I can reproduce the case: I have set up automounter to mount /data/video via nfsv4 from my video server (otto) (bug is also hit with nfsv3 i think). I try: dd if=/dev/zero of=/data/video/testfile bs=1024k count=100 -> 22MB/s, works great dd if=/dev/zero of=/data/video/testfile bs=1024k count=1000 -> 6MB/s, works great dd if=/dev/zero of=/data/video/testfile bs=1024k count=10000 -> stuck after some time, some processes block. I logged in via ssh and tried to kill dd, so to find the process i did: ps -ef |grep dd -> This command blocks! So i did strace -f ps -ef ... stat("/proc/2528", {st_mode=S_IFDIR|0555, st_size=0, ...}) = 0 open("/proc/2528/stat", O_RDONLY) = 6 read(6, "2528 (plasma-desktop) D 1 2411 2"..., 1023) = 249 close(6) = 0 open("/proc/2528/status", O_RDONLY) = 6 read(6, "Name:\tplasma-desktop\nState:\tD (d"..., 1023) = 910 close(6) = 0 open("/proc/2528/cmdline", O_RDONLY) = 6 read(6, <unfinished ...> Last line comes from CTRL-C i think So something in /proc is blocking? ps -u myusername works btw. and killing dd makes the system usable within some seconds. My guess: If the IO waiting for NFS to write is larger than memory (+swap?), then i hit the bug. System has 4GB memory and 4GB swap, the dd generates 10GB data. More information: Opensuse 12.1, all patches installed, uname -a Linux mamba 3.1.10-1.9-desktop #1 SMP PREEMPT Thu Apr 5 18:48:38 UTC 2012 (4a97ec8) x86_64 x86_64 x86_64 GNU/Linux NFS Server is a Opensuse 11.4, and mount |grep video otto:/video/ on /data/video type nfs4 (rw,relatime,vers=4,rsize=262144,wsize=262144,namlen=255,hard,proto=tcp,port=0,timeo=600,retrans=2,sec=sys,clientaddr=192.168.135.136,minorversion=0,local_lock=none,addr=192.168.135.104)
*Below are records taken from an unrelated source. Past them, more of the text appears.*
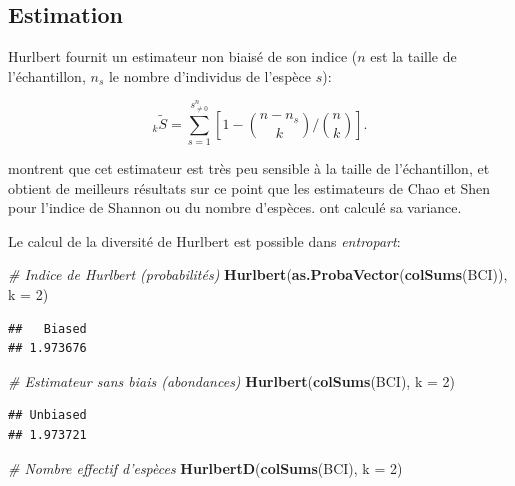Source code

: \documentclass[
  11pt,
  french,
  a4paper,
  extrafontsizes,onecolumn,openright
  ]{memoir}
\newenvironment{Shaded}{\begin{snugshade}}{\end{snugshade}}
\newcommand{\CommentTok}[1]{\textcolor[rgb]{0.56,0.35,0.01}{\textit{#1}}}
\newcommand{\DataTypeTok}[1]{\textcolor[rgb]{0.13,0.29,0.53}{#1}}
\newcommand{\DecValTok}[1]{\textcolor[rgb]{0.00,0.00,0.81}{#1}}
\newcommand{\KeywordTok}[1]{\textcolor[rgb]{0.13,0.29,0.53}{\textbf{#1}}}
\newcommand{\NormalTok}[1]{#1}
\begin{document}
\hypertarget{estimation-1}{%
\subsection{Estimation}\label{estimation-1}}

Hurlbert fournit un estimateur non biaisé de son indice (\(n\) est la taille de l'échantillon, \(n_s\) le nombre d'individus de l'espèce \(s\)):

\begin{equation}
  \label{eq:EstHurlbert}
  _k{\tilde{S}}
  = \sum_{s=1}^{s^{n}_{\ne 0}}{\left[1-{\binom{n-n_s}{k}}/{\binom{n}{k}}\right]}.
\end{equation}

\textcite{Dauby2012} montrent que cet estimateur est très peu sensible à la taille de l'échantillon, et obtient de meilleurs résultats sur ce point que les estimateurs de Chao et Shen pour l'indice de Shannon ou du nombre d'espèces.
\textcite{Smith1977} ont calculé sa variance.

Le calcul de la diversité de Hurlbert est possible dans \emph{entropart}:

\scriptsize

\begin{Shaded}
\begin{Highlighting}[]
\CommentTok{# Indice de Hurlbert (probabilités)}
\KeywordTok{Hurlbert}\NormalTok{(}\KeywordTok{as.ProbaVector}\NormalTok{(}\KeywordTok{colSums}\NormalTok{(BCI)), }\DataTypeTok{k =} \DecValTok{2}\NormalTok{)}
\end{Highlighting}
\end{Shaded}

\begin{verbatim}
##   Biased 
## 1.973676
\end{verbatim}

\begin{Shaded}
\begin{Highlighting}[]
\CommentTok{# Estimateur sans biais (abondances)}
\KeywordTok{Hurlbert}\NormalTok{(}\KeywordTok{colSums}\NormalTok{(BCI), }\DataTypeTok{k =} \DecValTok{2}\NormalTok{)}
\end{Highlighting}
\end{Shaded}

\begin{verbatim}
## Unbiased 
## 1.973721
\end{verbatim}

\begin{Shaded}
\begin{Highlighting}[]
\CommentTok{# Nombre effectif d'espèces}
\KeywordTok{HurlbertD}\NormalTok{(}\KeywordTok{colSums}\NormalTok{(BCI), }\DataTypeTok{k =} \DecValTok{2}\NormalTok{)}
\end{Highlighting}
\end{Shaded}
\end{document}
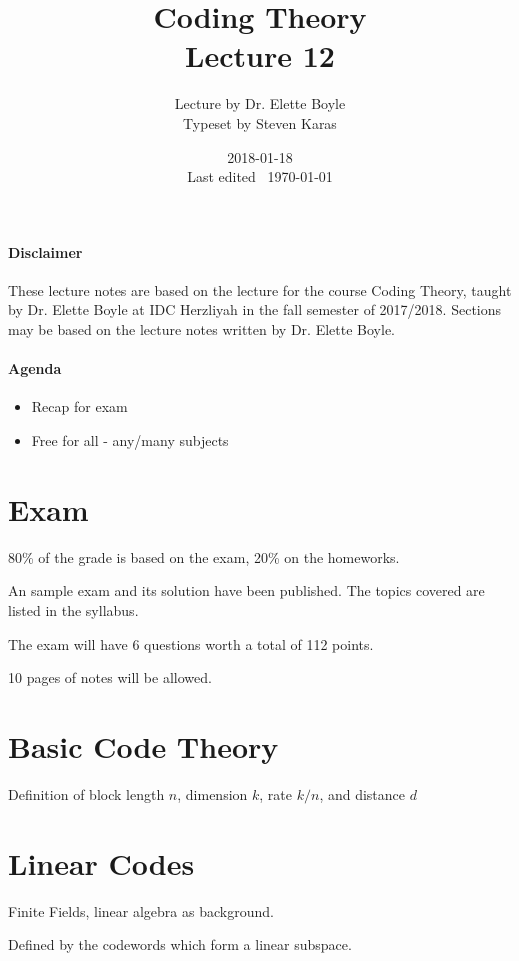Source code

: \documentclass{idc_msc}
\title{Coding Theory\\\large Lecture 12}
\date{2018-01-18 \\ Last edited \currenttime\ \today}
\author{Lecture by Dr. Elette Boyle\\Typeset by Steven Karas}
\begin{document}
\maketitle

\paragraph{Disclaimer}

These lecture notes are based on the lecture for the course Coding Theory, taught by Dr. Elette Boyle at IDC Herzliyah in the fall semester of 2017/2018.
Sections may be based on the lecture notes written by Dr. Elette Boyle.

\paragraph{Agenda}

\begin{itemize}
  \item Recap for exam
  \item Free for all - any/many subjects
\end{itemize}

\section{Exam}

80\% of the grade is based on the exam, 20\% on the homeworks.

An sample exam and its solution have been published.
The topics covered are listed in the syllabus.

The exam will have 6 questions worth a total of 112 points.

10 pages of notes will be allowed.

\section{Basic Code Theory}

Definition of block length \(n\), dimension \(k\), rate \(k/n\), and distance \(d\)

\section{Linear Codes}

Finite Fields, linear algebra as background.

Defined by the codewords which form a linear subspace.
\end{document}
Hi, Unfortunately recently moved to 3.3.7. As soon as i will catch this issue under 3.3.7 - I'll post immediately... -br
Is this still happening?
I'm not able to reproduce this problem with 3.3.8. But also I have to mention I switch from NFS to CIFS due problems with v.slow speed (1-3MB/s) for MAC->Linux NFS transfers. Strange as Linux->MAC works OK (70-90MB/s) :-( br
OK, marking this unreproduceable for now. "problems with v.slow speed (1-3MB/s) for MAC->Linux NFS transfers" That's writes from an OSX client to a Linux server? Possibly worth opening another bug if you want to look into that.
"That's writes from an OSX client to a Linux server? Possibly worth opening another bug if you want to look into that." Oh thx for suggestion. I'll do this definitely !